▶ **WHAT TO PRODUCE**:
Starting at the first line of the listing below, retype each line up to and including the one that contains "## Recap of Last Article on this Theme". Leave pictures out.

####################

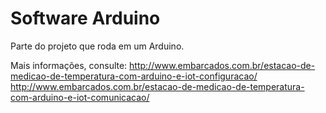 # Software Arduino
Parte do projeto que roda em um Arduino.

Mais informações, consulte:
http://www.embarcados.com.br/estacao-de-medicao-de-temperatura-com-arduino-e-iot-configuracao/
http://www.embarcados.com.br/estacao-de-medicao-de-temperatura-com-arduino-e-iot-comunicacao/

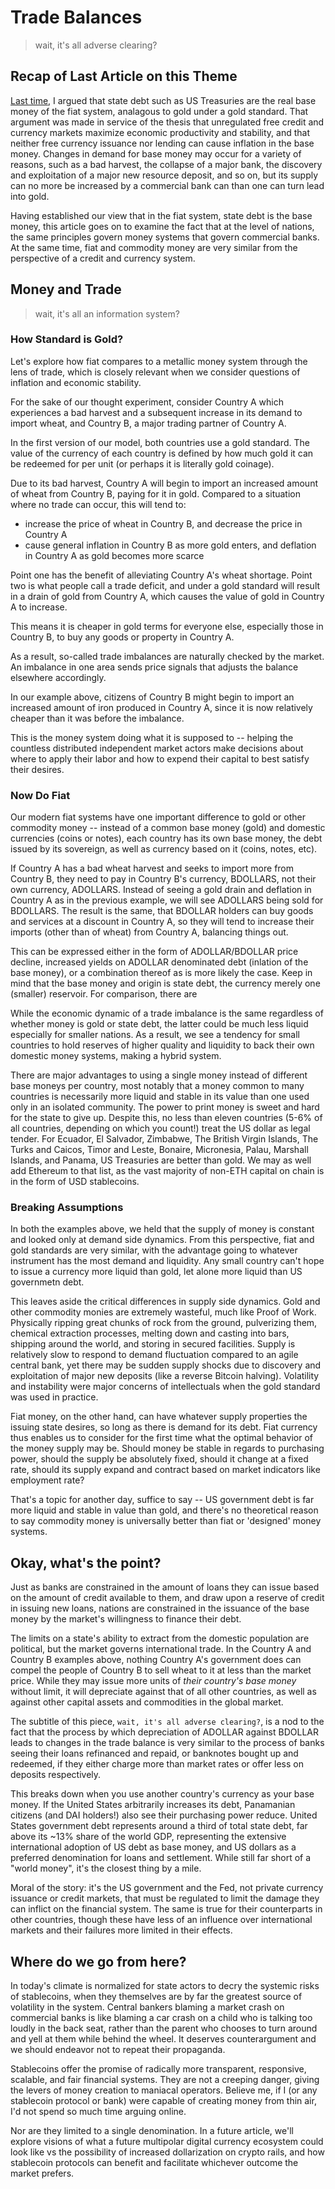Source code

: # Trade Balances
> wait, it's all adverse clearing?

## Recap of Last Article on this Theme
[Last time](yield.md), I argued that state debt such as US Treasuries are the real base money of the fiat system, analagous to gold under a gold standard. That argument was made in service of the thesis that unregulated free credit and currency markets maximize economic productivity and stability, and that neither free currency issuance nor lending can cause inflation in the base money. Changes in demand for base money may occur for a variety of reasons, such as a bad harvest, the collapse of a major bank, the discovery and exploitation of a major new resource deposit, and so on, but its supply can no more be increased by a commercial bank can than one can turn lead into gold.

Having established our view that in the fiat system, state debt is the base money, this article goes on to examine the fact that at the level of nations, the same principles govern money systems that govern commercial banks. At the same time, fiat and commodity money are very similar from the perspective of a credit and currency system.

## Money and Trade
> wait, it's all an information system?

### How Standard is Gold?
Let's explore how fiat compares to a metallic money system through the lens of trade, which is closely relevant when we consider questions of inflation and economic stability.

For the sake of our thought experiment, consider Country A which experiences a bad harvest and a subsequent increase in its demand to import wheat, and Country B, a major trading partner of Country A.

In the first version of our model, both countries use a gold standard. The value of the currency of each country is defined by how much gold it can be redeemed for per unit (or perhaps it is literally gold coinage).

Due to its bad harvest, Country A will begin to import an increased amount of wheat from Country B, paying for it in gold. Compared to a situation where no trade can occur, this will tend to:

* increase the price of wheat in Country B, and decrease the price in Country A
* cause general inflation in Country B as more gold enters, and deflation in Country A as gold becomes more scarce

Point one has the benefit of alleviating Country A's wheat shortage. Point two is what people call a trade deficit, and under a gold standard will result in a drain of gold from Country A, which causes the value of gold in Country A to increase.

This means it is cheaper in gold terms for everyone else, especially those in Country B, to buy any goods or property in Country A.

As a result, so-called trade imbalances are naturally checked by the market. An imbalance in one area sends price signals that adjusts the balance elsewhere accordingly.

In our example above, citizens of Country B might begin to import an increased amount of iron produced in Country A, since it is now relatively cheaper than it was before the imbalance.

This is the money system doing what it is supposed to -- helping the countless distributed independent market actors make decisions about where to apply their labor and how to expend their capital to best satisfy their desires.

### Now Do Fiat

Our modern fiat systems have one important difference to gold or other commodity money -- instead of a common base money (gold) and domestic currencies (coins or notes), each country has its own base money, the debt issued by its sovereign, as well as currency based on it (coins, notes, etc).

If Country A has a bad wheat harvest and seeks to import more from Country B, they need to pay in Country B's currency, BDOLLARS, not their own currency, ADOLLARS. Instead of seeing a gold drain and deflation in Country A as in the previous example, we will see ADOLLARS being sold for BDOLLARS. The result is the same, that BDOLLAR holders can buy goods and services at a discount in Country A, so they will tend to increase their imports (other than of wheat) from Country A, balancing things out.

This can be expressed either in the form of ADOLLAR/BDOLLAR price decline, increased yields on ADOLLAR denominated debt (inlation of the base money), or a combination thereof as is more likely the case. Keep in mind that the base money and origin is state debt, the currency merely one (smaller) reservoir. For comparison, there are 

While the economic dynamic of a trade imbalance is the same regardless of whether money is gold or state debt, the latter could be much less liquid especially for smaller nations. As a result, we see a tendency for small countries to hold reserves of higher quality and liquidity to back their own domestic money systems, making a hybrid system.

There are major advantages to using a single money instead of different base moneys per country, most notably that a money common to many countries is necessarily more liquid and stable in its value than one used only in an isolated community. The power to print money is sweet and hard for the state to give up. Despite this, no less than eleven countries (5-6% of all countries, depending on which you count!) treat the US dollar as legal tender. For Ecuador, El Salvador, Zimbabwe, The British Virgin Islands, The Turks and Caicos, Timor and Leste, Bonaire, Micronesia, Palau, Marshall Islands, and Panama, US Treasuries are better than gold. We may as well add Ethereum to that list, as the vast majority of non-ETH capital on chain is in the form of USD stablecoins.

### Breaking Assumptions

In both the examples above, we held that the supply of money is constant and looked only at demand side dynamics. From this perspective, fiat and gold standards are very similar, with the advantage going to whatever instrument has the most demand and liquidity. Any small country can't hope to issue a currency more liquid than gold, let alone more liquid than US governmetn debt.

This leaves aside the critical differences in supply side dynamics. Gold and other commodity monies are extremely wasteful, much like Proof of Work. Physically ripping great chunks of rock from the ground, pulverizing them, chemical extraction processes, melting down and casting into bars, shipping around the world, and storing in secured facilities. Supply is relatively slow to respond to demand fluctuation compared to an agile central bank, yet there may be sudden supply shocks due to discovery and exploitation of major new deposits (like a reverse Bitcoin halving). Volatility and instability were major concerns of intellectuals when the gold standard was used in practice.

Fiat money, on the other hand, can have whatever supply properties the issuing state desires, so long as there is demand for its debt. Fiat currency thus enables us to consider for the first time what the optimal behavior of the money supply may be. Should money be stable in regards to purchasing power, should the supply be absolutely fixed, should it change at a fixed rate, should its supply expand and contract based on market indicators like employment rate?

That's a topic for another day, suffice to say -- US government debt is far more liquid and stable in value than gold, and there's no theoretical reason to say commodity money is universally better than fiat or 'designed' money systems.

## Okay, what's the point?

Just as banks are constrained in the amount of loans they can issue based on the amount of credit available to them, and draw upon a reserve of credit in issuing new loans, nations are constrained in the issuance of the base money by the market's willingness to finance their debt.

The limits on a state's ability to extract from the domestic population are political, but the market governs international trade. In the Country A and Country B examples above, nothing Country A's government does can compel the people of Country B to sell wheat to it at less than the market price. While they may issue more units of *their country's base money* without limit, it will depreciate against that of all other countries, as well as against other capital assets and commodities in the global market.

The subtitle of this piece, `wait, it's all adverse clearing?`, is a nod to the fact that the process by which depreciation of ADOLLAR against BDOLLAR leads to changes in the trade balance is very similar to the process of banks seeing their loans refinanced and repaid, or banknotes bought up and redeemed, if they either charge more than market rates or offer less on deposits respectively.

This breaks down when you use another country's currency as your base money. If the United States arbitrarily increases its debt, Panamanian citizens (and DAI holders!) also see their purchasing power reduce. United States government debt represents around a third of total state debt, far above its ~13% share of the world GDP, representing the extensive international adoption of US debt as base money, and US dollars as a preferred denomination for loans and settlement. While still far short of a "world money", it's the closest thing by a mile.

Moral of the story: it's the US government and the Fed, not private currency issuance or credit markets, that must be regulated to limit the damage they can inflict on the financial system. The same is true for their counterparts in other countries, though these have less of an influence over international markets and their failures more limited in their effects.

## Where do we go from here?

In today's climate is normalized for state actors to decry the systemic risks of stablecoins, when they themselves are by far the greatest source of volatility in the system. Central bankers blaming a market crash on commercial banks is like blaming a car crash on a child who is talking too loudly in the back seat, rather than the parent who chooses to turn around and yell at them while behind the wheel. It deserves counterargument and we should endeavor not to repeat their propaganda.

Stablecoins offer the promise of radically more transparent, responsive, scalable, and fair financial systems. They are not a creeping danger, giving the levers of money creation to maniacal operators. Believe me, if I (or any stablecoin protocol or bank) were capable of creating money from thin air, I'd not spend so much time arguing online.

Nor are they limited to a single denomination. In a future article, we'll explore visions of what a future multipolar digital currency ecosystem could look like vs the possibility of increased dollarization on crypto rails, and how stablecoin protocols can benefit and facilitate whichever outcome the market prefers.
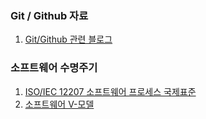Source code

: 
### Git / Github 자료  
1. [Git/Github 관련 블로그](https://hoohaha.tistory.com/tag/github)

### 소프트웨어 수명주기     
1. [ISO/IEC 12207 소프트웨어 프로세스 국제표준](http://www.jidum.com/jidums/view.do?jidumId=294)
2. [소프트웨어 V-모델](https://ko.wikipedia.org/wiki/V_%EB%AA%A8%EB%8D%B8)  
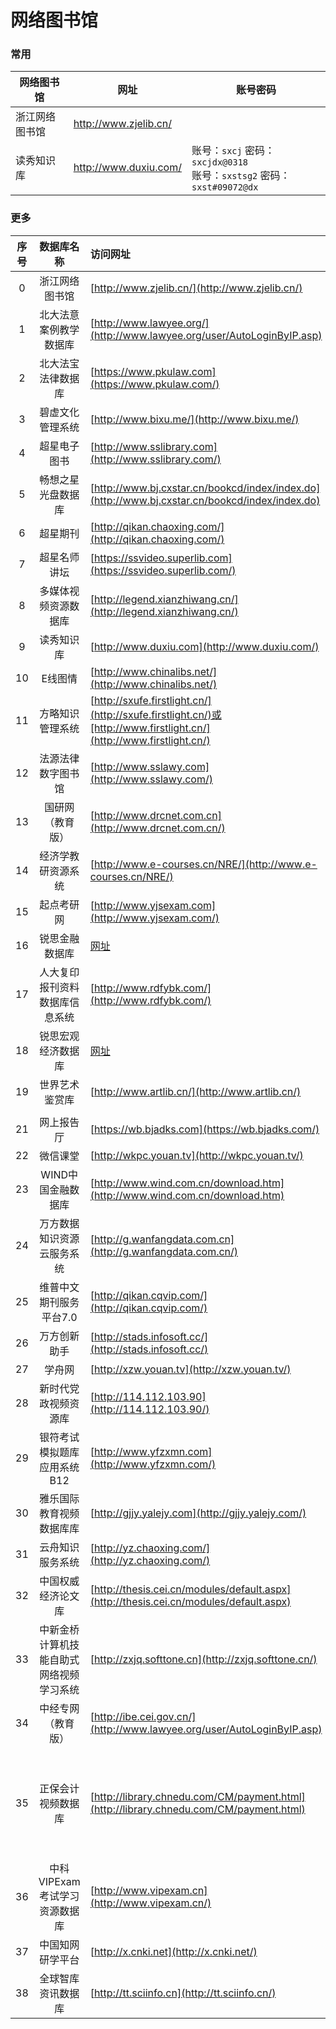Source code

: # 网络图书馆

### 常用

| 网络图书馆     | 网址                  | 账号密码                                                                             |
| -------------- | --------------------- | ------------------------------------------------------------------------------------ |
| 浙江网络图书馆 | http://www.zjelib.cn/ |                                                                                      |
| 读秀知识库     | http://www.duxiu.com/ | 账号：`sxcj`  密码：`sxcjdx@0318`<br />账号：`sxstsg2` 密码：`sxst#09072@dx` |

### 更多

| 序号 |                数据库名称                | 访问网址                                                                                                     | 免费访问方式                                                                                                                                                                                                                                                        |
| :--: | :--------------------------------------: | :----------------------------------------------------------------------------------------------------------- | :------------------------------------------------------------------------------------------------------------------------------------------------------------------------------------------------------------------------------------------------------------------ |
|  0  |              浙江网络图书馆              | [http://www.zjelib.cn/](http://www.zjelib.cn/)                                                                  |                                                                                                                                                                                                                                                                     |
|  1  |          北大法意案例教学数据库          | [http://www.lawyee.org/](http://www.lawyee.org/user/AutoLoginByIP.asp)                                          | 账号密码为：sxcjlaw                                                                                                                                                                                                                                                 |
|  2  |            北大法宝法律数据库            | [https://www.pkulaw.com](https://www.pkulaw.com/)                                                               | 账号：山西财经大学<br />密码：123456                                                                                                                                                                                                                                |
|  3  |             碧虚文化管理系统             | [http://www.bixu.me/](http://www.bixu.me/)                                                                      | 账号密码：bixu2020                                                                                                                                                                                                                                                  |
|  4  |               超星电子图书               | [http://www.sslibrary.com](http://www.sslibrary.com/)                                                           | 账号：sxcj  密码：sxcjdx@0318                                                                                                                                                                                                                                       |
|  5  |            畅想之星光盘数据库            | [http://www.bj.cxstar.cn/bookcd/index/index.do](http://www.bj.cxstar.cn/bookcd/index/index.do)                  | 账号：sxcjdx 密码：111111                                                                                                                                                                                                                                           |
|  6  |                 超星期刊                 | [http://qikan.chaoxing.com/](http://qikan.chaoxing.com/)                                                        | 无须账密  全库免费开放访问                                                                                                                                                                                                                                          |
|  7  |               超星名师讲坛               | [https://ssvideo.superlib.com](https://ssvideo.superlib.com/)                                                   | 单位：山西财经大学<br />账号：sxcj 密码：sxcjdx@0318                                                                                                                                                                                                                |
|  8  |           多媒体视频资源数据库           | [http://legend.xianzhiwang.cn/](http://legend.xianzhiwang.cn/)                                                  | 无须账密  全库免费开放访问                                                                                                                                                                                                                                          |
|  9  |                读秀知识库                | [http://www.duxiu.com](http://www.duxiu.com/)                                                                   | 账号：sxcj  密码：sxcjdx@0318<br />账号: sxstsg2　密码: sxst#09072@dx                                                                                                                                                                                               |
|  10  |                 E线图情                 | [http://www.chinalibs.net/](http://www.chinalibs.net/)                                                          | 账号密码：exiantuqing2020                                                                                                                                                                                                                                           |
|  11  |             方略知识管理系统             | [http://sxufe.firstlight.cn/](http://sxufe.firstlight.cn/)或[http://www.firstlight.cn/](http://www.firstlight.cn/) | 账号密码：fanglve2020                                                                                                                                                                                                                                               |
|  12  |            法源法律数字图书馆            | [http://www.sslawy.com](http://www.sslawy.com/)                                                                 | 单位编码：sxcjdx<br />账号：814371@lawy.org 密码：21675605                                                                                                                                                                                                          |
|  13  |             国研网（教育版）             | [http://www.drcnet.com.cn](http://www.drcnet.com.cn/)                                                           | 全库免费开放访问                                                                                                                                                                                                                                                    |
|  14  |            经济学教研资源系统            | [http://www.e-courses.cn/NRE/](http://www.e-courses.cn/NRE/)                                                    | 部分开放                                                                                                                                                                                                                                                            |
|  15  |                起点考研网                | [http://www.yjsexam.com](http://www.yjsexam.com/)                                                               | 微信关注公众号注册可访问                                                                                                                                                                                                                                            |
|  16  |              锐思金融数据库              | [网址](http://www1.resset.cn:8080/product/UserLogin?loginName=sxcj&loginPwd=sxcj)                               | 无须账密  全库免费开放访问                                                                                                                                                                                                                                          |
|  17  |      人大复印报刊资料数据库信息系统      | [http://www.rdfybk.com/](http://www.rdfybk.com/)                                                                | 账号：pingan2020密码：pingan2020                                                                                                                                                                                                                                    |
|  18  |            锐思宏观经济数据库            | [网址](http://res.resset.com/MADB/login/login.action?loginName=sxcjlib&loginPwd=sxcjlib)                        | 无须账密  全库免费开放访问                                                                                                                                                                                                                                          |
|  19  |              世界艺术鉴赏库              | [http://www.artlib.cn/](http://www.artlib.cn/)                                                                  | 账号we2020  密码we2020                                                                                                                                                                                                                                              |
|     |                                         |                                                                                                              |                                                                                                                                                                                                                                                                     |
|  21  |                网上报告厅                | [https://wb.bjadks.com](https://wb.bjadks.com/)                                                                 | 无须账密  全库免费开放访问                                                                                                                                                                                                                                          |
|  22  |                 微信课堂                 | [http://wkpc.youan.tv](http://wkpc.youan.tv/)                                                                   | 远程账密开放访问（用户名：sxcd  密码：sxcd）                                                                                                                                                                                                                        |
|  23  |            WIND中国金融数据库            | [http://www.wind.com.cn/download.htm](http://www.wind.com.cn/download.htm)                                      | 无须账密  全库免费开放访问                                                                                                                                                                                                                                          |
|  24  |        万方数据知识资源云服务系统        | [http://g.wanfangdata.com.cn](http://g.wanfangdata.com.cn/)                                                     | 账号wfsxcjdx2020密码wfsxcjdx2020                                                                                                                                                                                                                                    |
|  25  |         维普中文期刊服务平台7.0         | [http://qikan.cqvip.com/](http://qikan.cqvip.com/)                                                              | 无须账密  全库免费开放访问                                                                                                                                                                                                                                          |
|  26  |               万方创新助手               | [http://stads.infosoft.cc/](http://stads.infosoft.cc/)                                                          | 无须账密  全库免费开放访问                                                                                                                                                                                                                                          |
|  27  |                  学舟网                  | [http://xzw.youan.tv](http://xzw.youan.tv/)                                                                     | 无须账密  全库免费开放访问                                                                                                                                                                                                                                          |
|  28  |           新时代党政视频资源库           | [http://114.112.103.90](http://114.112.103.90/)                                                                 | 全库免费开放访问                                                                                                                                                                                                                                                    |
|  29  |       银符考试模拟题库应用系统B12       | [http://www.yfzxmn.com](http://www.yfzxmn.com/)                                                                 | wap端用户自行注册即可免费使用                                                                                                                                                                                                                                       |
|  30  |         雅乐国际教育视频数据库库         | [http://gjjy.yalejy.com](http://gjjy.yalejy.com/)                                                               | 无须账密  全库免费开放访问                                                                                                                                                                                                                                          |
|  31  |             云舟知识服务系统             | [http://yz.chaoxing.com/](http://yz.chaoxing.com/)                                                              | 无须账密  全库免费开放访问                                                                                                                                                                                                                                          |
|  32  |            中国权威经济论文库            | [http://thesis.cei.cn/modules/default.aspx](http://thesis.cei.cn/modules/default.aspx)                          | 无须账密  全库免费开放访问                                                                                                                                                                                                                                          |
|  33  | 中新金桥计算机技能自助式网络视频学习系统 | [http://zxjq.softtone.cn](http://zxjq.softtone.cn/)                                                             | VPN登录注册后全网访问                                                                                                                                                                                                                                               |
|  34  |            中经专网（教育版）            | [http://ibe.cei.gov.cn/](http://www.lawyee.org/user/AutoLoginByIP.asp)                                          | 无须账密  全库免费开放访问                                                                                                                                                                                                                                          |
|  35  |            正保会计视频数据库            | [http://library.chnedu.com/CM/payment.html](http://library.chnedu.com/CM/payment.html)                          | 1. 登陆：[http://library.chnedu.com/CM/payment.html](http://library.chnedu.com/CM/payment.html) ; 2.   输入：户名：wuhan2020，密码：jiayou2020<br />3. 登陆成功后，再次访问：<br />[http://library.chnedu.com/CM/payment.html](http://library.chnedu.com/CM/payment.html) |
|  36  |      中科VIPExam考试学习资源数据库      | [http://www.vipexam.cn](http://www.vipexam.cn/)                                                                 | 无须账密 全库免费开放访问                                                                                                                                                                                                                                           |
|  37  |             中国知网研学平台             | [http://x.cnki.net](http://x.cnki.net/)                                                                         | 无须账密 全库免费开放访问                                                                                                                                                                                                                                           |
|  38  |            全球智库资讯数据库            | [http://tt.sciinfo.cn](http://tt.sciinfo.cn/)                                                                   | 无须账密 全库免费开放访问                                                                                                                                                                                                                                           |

####################

▶ **RESPONSE BOX**:
 # Software Arduino
Parte do projeto que roda em um Arduino.

Mais informações, consulte:
http://www.embarcados.com.br/estacao-de-medicao-de-temperatura-com-arduino-e-iot-configuracao/
http://www.embarcados.com.br/estacao-de-medicao-de-temperatura-com-arduino-e-iot-comunicacao/

Source code

: # Trade Balances
> wait, it's all adverse clearing?

## Recap of Last Article on this Theme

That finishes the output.